首先看看你的蛋白质能不能被吸附，DEAE-52离子交换是弱阴离子交换，你选用pH6.0，那么你的目标蛋白质等电点一定要低于6.0才能被吸附，确切地说，要有0.5个pH值差别才能保证被吸附。

跑了3个小时都没有蛋白质峰，会不会是上样的蛋白质太少，少到仪器检测不出差别的程度？因为3个小时过去了，才这么点柱床体积，都不知道洗了多少倍了，要出来早就出来了。

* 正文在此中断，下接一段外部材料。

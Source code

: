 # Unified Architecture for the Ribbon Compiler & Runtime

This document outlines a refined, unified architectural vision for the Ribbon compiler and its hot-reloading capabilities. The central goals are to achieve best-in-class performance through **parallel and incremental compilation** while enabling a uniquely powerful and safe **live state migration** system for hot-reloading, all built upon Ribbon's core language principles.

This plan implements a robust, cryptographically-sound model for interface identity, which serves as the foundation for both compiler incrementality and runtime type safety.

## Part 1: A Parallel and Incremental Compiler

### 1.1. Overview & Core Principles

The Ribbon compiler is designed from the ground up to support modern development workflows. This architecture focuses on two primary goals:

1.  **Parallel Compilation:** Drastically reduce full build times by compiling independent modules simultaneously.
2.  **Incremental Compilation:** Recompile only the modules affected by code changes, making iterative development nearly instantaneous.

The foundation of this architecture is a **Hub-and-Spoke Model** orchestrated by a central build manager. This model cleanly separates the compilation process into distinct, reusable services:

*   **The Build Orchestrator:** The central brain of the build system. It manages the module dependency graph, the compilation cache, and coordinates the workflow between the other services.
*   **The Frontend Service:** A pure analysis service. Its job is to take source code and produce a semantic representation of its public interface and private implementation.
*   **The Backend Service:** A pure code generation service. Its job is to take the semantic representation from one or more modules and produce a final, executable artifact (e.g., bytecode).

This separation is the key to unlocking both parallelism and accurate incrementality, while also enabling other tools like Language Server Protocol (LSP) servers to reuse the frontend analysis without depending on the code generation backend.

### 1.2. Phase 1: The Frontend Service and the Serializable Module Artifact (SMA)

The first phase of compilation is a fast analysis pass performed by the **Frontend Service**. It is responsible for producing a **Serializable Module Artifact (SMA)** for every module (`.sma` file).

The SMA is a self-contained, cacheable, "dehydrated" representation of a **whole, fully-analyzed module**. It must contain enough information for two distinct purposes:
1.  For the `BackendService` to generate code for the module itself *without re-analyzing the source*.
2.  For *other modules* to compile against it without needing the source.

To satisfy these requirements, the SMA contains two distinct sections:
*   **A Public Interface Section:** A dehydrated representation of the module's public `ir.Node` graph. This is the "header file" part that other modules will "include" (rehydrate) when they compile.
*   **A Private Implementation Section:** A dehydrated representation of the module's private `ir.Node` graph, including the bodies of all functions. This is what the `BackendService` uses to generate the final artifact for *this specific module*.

还有可能是离子强度不够强，不能洗脱这些蛋白质，我用强阴HiPrep Q XL和其它弱阴、强阳、弱阳的时候最后都用2M氯化钠去清洗的，有时也能洗下来一点点蛋白质，你用来洗脱的离子强度可能不够高。理论上，你的目标蛋白质等电点离选用的pH值越远，解离的可用于交换吸附的基团越多，与层析柱结合的程度越紧密，需要的洗脱的离子强度越大。顺便说一声，0.5M的氢氧化钠pH值可能达到13，对你的弱阴离子交换填料不好，如果你要用，那么洗脱时间别太长。我还是建议你先用pH6.0的高浓度的氯化钠来洗脱，实在不行才换用氢氧化钠。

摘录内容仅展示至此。